What you have to do: When the word "your" shows up in a line of the records below, copy that line.

Provided data:
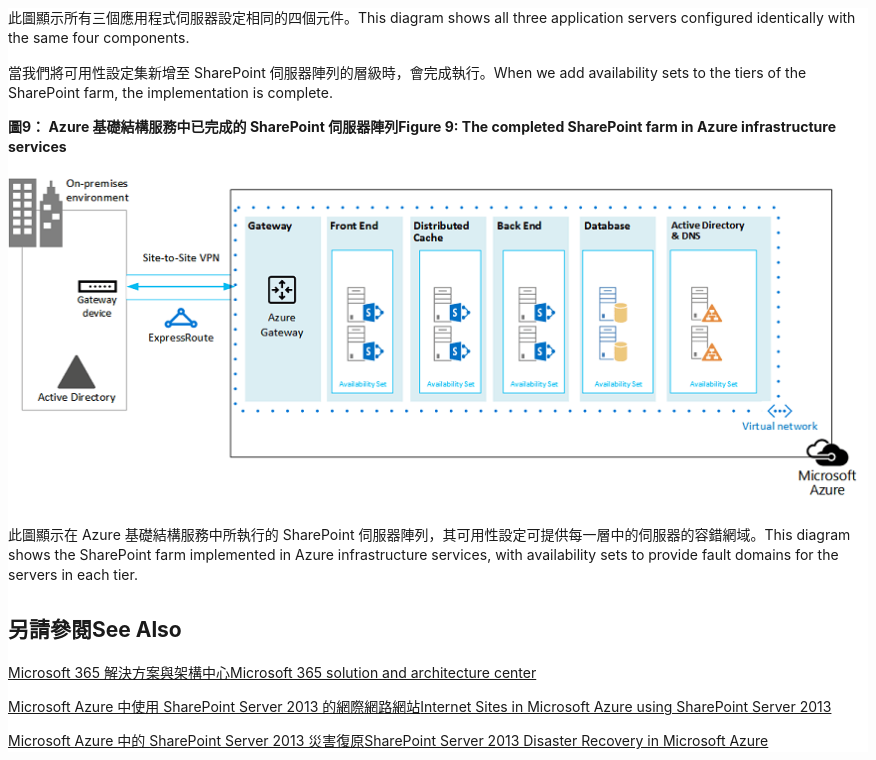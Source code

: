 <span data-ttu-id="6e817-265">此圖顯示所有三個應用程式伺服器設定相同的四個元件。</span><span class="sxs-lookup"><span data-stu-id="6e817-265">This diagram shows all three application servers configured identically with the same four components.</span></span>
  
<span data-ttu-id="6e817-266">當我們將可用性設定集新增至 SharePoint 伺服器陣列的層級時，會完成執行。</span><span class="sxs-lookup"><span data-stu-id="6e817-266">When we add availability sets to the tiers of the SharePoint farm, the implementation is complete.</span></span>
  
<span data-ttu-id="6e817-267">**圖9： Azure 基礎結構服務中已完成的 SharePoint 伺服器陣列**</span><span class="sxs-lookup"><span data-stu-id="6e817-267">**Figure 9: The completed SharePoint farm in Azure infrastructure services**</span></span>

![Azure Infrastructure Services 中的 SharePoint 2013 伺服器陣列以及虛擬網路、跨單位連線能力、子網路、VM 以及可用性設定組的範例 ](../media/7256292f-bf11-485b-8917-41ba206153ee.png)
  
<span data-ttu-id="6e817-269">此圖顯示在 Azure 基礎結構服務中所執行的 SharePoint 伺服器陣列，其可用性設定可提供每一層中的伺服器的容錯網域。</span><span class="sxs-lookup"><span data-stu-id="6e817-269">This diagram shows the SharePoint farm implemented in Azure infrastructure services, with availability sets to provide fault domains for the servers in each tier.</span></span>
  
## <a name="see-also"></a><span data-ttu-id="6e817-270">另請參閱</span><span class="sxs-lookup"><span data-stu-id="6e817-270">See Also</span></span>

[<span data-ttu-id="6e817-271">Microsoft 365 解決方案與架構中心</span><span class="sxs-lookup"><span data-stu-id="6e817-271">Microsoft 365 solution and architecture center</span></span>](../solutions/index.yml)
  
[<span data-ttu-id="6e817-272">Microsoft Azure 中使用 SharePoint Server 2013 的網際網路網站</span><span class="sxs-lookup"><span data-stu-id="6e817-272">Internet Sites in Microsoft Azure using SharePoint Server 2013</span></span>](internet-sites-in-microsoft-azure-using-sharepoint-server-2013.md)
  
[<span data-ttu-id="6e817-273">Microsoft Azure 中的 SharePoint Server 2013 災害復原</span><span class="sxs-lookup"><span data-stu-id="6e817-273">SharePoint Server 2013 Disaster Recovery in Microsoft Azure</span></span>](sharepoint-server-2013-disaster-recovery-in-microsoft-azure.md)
...
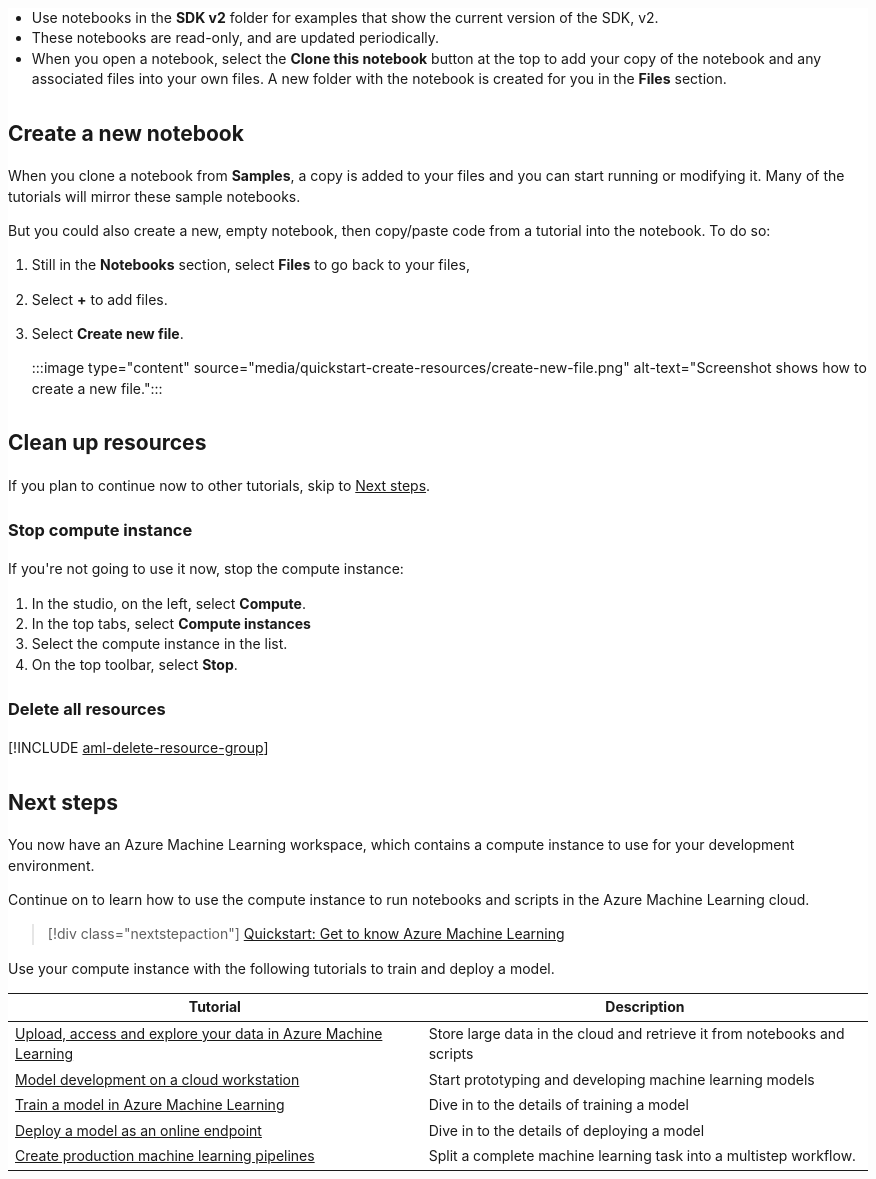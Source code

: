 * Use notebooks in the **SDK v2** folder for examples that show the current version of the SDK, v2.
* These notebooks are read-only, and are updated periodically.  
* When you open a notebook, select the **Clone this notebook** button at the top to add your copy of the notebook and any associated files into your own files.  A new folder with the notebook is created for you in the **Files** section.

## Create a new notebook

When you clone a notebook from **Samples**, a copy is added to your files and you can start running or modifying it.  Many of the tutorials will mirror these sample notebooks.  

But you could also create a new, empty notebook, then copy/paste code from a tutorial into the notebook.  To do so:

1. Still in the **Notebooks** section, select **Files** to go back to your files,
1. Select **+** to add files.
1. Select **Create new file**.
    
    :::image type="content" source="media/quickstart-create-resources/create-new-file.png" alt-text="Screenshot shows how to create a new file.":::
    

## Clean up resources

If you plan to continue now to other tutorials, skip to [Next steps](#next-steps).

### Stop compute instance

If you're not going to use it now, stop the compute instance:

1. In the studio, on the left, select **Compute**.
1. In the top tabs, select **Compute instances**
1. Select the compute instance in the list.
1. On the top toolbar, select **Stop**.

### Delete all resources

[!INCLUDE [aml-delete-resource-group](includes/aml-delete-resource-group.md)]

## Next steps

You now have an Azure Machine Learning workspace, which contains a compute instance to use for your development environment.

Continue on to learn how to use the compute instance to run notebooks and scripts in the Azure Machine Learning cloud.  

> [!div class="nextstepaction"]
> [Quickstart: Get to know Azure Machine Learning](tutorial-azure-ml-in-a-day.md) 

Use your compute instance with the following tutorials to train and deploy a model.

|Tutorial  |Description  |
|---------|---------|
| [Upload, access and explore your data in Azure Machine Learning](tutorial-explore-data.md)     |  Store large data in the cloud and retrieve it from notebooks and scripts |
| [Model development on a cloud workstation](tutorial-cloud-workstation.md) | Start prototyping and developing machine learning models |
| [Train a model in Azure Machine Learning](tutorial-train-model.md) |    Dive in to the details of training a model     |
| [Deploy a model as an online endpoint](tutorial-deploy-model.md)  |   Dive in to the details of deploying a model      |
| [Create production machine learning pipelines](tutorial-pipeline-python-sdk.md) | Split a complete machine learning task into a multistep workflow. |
* * *
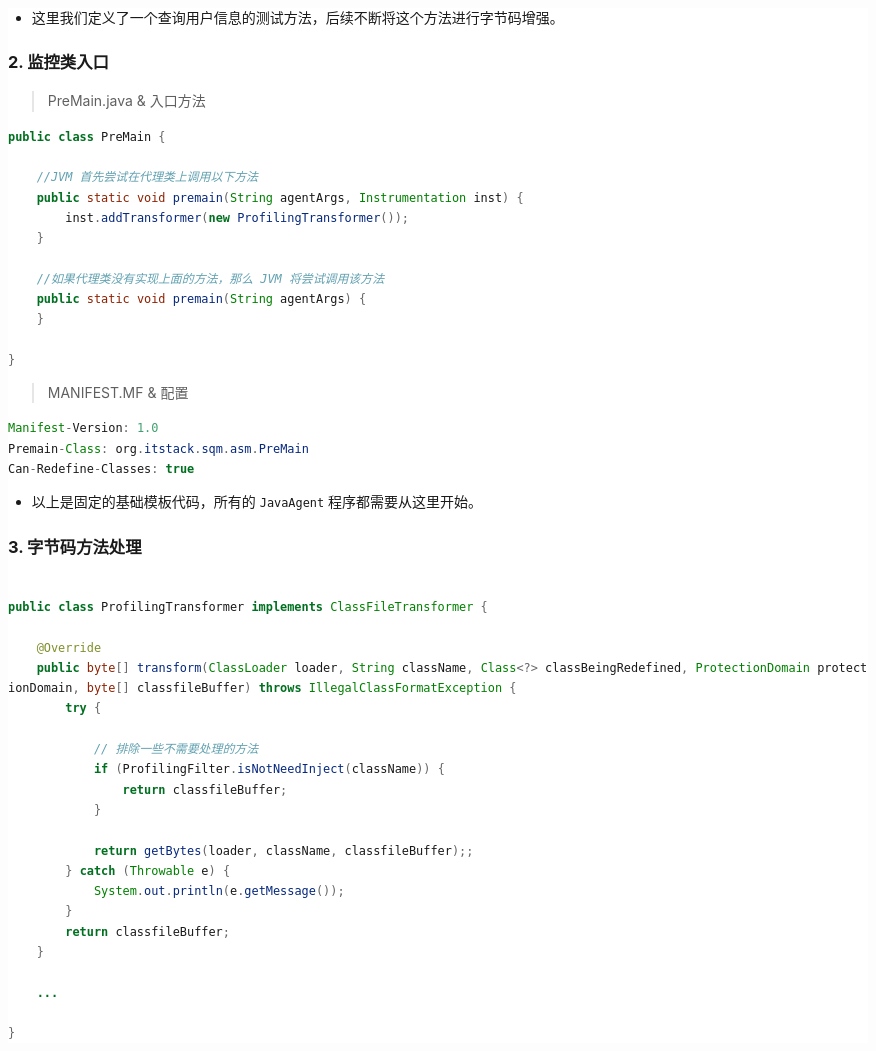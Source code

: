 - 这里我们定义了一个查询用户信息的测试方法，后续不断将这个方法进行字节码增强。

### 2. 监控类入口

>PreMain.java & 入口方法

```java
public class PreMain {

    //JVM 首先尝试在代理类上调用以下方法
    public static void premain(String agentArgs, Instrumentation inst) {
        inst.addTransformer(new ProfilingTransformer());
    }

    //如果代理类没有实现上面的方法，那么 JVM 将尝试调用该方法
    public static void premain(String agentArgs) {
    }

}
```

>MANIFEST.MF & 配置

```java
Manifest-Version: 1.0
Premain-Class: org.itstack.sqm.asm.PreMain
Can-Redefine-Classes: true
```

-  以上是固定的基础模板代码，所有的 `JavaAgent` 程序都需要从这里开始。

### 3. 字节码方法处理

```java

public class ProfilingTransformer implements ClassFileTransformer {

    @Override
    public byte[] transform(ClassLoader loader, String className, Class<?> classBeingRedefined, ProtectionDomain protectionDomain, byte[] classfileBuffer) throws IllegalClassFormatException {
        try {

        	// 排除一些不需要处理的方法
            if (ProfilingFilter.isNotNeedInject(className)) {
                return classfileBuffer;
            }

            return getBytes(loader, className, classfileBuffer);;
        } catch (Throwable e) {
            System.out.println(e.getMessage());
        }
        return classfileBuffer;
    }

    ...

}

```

Task output:
* When you open a notebook, select the **Clone this notebook** button at the top to add your copy of the notebook and any associated files into your own files.  A new folder with the notebook is created for you in the **Files** section.
When you clone a notebook from **Samples**, a copy is added to your files and you can start running or modifying it.  Many of the tutorials will mirror these sample notebooks.  
1. Still in the **Notebooks** section, select **Files** to go back to your files,
You now have an Azure Machine Learning workspace, which contains a compute instance to use for your development environment.
Use your compute instance with the following tutorials to train and deploy a model.
| [Upload, access and explore your data in Azure Machine Learning](tutorial-explore-data.md)     |  Store large data in the cloud and retrieve it from notebooks and scripts |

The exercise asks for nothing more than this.